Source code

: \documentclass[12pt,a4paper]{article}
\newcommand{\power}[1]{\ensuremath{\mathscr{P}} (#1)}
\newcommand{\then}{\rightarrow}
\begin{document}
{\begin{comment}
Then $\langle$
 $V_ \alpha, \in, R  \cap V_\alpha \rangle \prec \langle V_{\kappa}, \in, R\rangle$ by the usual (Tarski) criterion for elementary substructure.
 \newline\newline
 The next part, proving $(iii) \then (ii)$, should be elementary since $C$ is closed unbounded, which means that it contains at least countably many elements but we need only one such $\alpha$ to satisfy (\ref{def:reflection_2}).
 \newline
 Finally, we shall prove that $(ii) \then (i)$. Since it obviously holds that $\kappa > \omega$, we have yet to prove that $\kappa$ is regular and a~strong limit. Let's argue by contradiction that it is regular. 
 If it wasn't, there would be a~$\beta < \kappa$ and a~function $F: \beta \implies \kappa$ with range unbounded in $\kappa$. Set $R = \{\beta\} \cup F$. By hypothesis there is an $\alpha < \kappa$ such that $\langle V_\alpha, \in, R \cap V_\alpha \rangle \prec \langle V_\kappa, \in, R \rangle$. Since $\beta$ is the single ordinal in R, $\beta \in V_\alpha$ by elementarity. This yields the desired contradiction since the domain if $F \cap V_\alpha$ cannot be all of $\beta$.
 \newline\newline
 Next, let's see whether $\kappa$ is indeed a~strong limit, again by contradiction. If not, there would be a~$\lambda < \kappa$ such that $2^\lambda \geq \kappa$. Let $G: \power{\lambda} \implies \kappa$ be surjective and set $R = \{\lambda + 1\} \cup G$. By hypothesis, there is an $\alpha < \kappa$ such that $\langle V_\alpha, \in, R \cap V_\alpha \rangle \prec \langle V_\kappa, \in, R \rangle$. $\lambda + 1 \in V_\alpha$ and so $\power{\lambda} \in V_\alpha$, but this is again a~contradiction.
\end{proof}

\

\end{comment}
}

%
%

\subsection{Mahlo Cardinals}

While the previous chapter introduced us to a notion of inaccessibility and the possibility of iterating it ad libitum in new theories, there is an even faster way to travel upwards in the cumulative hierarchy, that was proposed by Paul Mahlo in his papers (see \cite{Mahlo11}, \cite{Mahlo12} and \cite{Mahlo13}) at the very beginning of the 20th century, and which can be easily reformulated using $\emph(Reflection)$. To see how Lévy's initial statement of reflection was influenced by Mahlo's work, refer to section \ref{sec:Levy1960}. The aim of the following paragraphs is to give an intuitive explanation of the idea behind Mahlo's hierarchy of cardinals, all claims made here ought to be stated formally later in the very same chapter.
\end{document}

▬▬▬

» **What to work on**
Find every line in the entries that includes the word "unbounded", then state how many there are and nothing else.

» **Task response**
2